Following deep mistrust expressed by lawmakers, some of it is conscious, some subliminal, Speaker Anita Among moved to compel the Treasury to furnish the House with the list of beneficiaries.  If the deepest fears of many are crystallised insofar as confirming a let-off for the wealthy while ordinary people shoulder a rising—even crippling—tax burden is concerned, this will be rather unfortunate. Tax regimes in a democratic government are supposed to rest on the doctrine that all subjects are equal before the law. While some observers have likened it to a hybrid regime, Uganda fancies itself as a democracy.

While delivering the fiscal statement for the 2022/2023 fiscal year, the country’s Finance minister vowed to insulate people from the cost of living crisis. Mr Matia Kasaija also, for good measure, promised to jump-start the economy to reverse the decline in living standards.  What we have instead ended up with is an almighty revenue-raising squeeze on the living standards of the many millions in the middle. While the possibility of modest increases in personal taxes on the wealthy rests on a cornerstone of conjecture, there is blanket certainty that thousands of their entities have been spared trillions of shillings in taxes.

The business case summarily made is couched in trickle-down economics. There is, however, a rich body of evidence that suggests tax incentives do not necessarily translate into a telling increase in jobs. We are not only alive to this fact, but also join the House in demanding change.

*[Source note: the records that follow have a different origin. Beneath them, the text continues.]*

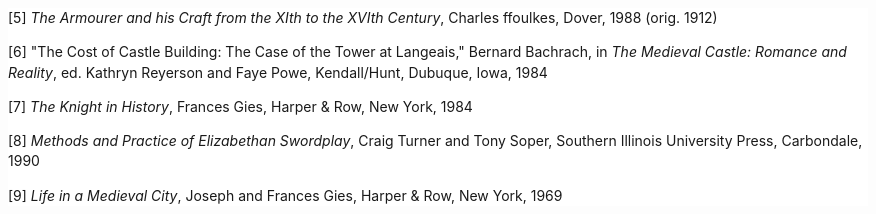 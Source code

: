 \[5\] _The Armourer and his Craft from the XIth to the XVIth Century_, Charles ffoulkes, Dover, 1988 (orig. 1912)

\[6\] "The Cost of Castle Building: The Case of the Tower at Langeais," Bernard Bachrach, in _The Medieval Castle: Romance and Reality_, ed. Kathryn Reyerson and Faye Powe, Kendall/Hunt, Dubuque, Iowa, 1984

\[7\] _The Knight in History_, Frances Gies, Harper & Row, New York, 1984

\[8\] _Methods and Practice of Elizabethan Swordplay_, Craig Turner and Tony Soper, Southern Illinois University Press, Carbondale, 1990

\[9\] _Life in a Medieval City_, Joseph and Frances Gies, Harper & Row, New York, 1969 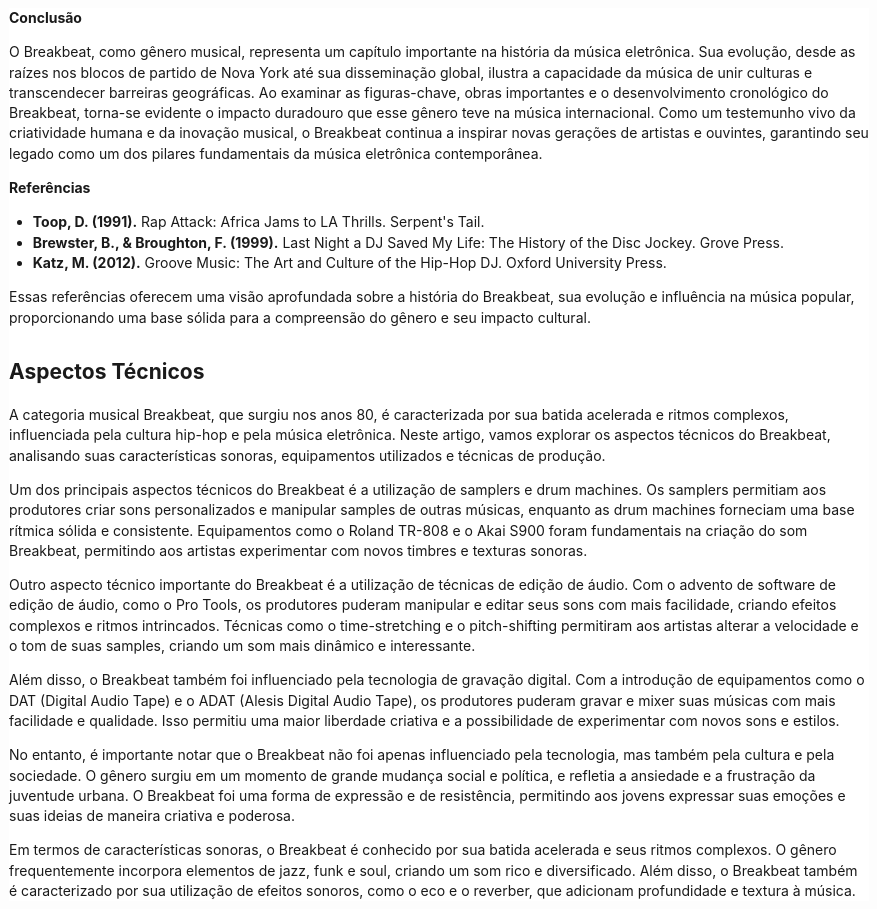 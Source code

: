 **Conclusão**

O Breakbeat, como gênero musical, representa um capítulo importante na história da música eletrônica. Sua evolução, desde as raízes nos blocos de partido de Nova York até sua disseminação global, ilustra a capacidade da música de unir culturas e transcendecer barreiras geográficas. Ao examinar as figuras-chave, obras importantes e o desenvolvimento cronológico do Breakbeat, torna-se evidente o impacto duradouro que esse gênero teve na música internacional. Como um testemunho vivo da criatividade humana e da inovação musical, o Breakbeat continua a inspirar novas gerações de artistas e ouvintes, garantindo seu legado como um dos pilares fundamentais da música eletrônica contemporânea.

**Referências**

- **Toop, D. (1991).** Rap Attack: Africa Jams to LA Thrills. Serpent's Tail.
- **Brewster, B., & Broughton, F. (1999).** Last Night a DJ Saved My Life: The History of the Disc Jockey. Grove Press.
- **Katz, M. (2012).** Groove Music: The Art and Culture of the Hip-Hop DJ. Oxford University Press.

Essas referências oferecem uma visão aprofundada sobre a história do Breakbeat, sua evolução e influência na música popular, proporcionando uma base sólida para a compreensão do gênero e seu impacto cultural.

## Aspectos Técnicos

A categoria musical Breakbeat, que surgiu nos anos 80, é caracterizada por sua batida acelerada e ritmos complexos, influenciada pela cultura hip-hop e pela música eletrônica. Neste artigo, vamos explorar os aspectos técnicos do Breakbeat, analisando suas características sonoras, equipamentos utilizados e técnicas de produção.

Um dos principais aspectos técnicos do Breakbeat é a utilização de samplers e drum machines. Os samplers permitiam aos produtores criar sons personalizados e manipular samples de outras músicas, enquanto as drum machines forneciam uma base rítmica sólida e consistente. Equipamentos como o Roland TR-808 e o Akai S900 foram fundamentais na criação do som Breakbeat, permitindo aos artistas experimentar com novos timbres e texturas sonoras.

Outro aspecto técnico importante do Breakbeat é a utilização de técnicas de edição de áudio. Com o advento de software de edição de áudio, como o Pro Tools, os produtores puderam manipular e editar seus sons com mais facilidade, criando efeitos complexos e ritmos intrincados. Técnicas como o time-stretching e o pitch-shifting permitiram aos artistas alterar a velocidade e o tom de suas samples, criando um som mais dinâmico e interessante.

Além disso, o Breakbeat também foi influenciado pela tecnologia de gravação digital. Com a introdução de equipamentos como o DAT (Digital Audio Tape) e o ADAT (Alesis Digital Audio Tape), os produtores puderam gravar e mixer suas músicas com mais facilidade e qualidade. Isso permitiu uma maior liberdade criativa e a possibilidade de experimentar com novos sons e estilos.

No entanto, é importante notar que o Breakbeat não foi apenas influenciado pela tecnologia, mas também pela cultura e pela sociedade. O gênero surgiu em um momento de grande mudança social e política, e refletia a ansiedade e a frustração da juventude urbana. O Breakbeat foi uma forma de expressão e de resistência, permitindo aos jovens expressar suas emoções e suas ideias de maneira criativa e poderosa.

Em termos de características sonoras, o Breakbeat é conhecido por sua batida acelerada e seus ritmos complexos. O gênero frequentemente incorpora elementos de jazz, funk e soul, criando um som rico e diversificado. Além disso, o Breakbeat também é caracterizado por sua utilização de efeitos sonoros, como o eco e o reverber, que adicionam profundidade e textura à música.
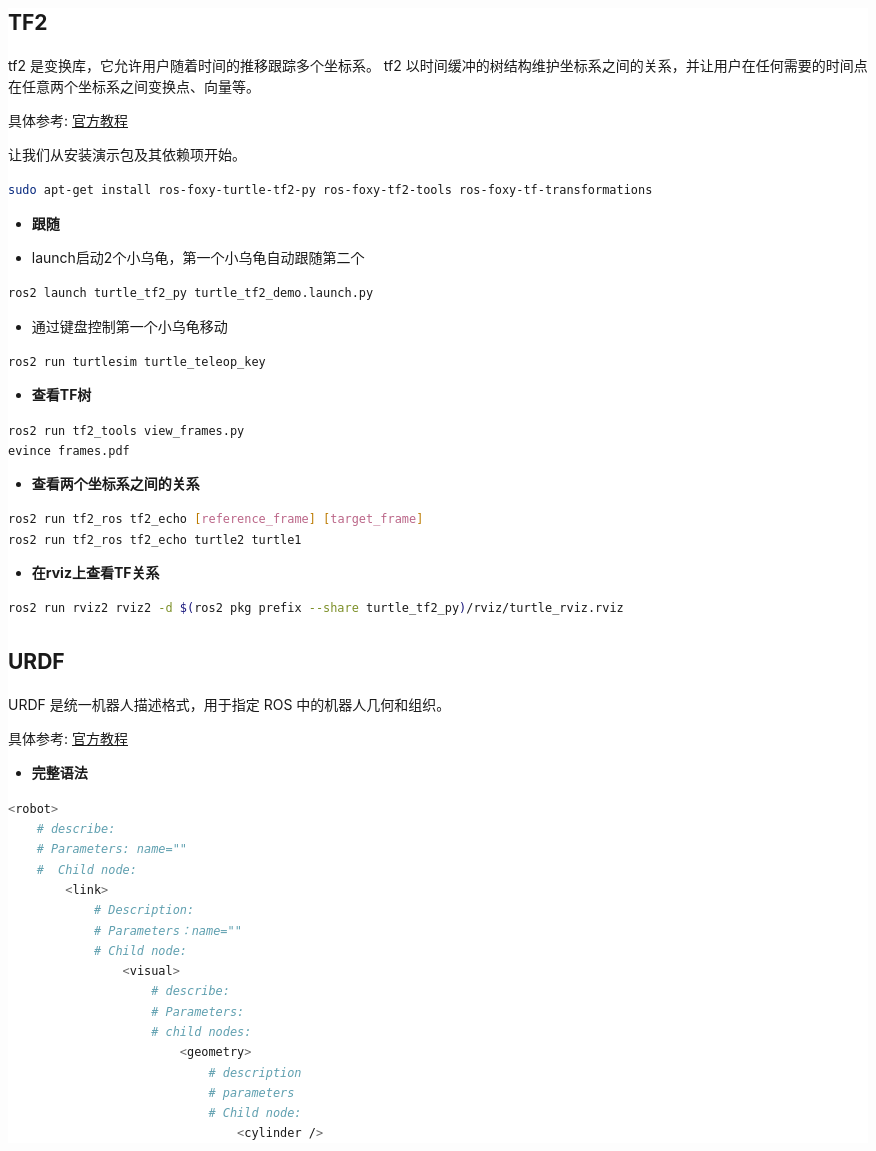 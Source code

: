 ## TF2

tf2 是变换库，它允许用户随着时间的推移跟踪多个坐标系。 tf2 以时间缓冲的树结构维护坐标系之间的关系，并让用户在任何需要的时间点在任意两个坐标系之间变换点、向量等。

具体参考: [官方教程](https://docs.ros.org/en/foxy/Tutorials/Intermediate/Tf2/Introduction-To-Tf2.html)

让我们从安装演示包及其依赖项开始。

```bash
sudo apt-get install ros-foxy-turtle-tf2-py ros-foxy-tf2-tools ros-foxy-tf-transformations
```

- **跟随**

- launch启动2个小乌龟，第一个小乌龟自动跟随第二个

```bash
ros2 launch turtle_tf2_py turtle_tf2_demo.launch.py
```

- 通过键盘控制第一个小乌龟移动

```bash
ros2 run turtlesim turtle_teleop_key
```

- **查看TF树**

```bash
ros2 run tf2_tools view_frames.py
evince frames.pdf 
```

- **查看两个坐标系之间的关系**

```bash
ros2 run tf2_ros tf2_echo [reference_frame] [target_frame]
ros2 run tf2_ros tf2_echo turtle2 turtle1
```

- **在rviz上查看TF关系**

```bash
ros2 run rviz2 rviz2 -d $(ros2 pkg prefix --share turtle_tf2_py)/rviz/turtle_rviz.rviz
```

## URDF

URDF 是统一机器人描述格式，用于指定 ROS 中的机器人几何和组织。

具体参考: [官方教程](https://docs.ros.org/en/foxy/Tutorials/Intermediate/URDF/Adding-Physical-and-Collision-Properties-to-a-URDF-Model.html)

- **完整语法**
  
```bash
<robot>
    # describe:
    # Parameters: name=""
    #  Child node:
        <link>
            # Description:
            # Parameters：name=""
            # Child node:
                <visual>
                    # describe:
                    # Parameters:
                    # child nodes: 
                        <geometry>
                            # description
                            # parameters
                            # Child node: 
                                <cylinder />
```
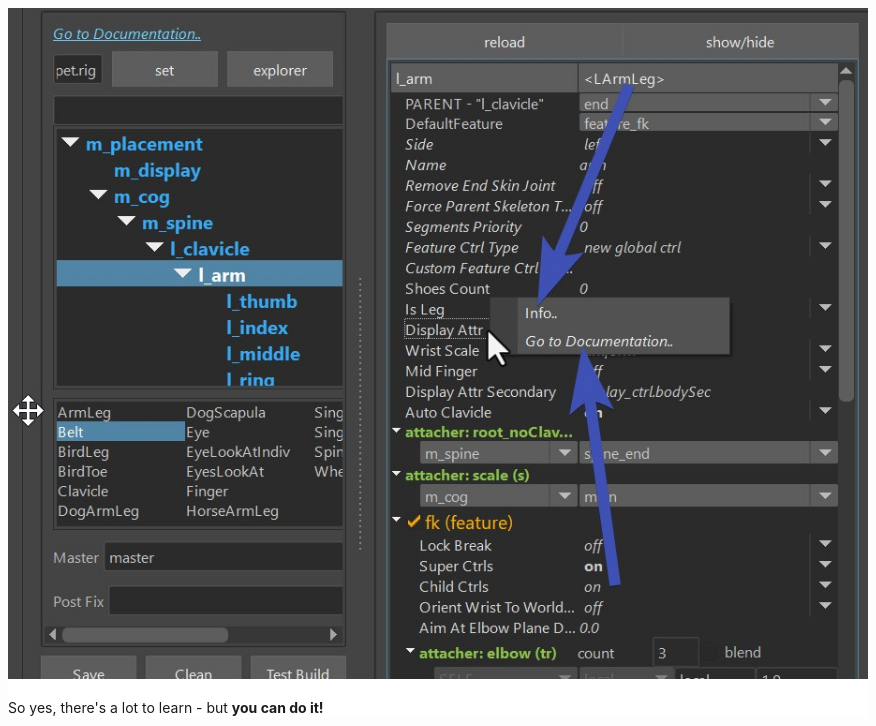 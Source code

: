 ![Alt text](images/goToDocumentation_puppetAttributes.jpg)  

So yes, there's a lot to learn - but **you can do it!**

We should move to peel away the shroud of secrecy around beneficiaries of tax reliefs and incentives. A value-for-money audit must take centre-stage. If it brings what many reckon is a terrible secret into plain view, the perpetrators should be brought to book.  
Above all, the Treasury should spare a thought for the squeezed middle. 

The responsible authorities should do more than pay lip service to reining in financial mismanagement. The doctrine of small government should be actualised sooner than later. If there is intent to widen—as opposed to deepen—the tax base, is it not paradoxical then that different sets of government employees keep being yanked out of the income tax bands? Prosecutors are the latest to be taken off the shrinking list of income-tax payers. A lot of soul searching has to take place to give the squeezed middle reasons to be hopeful.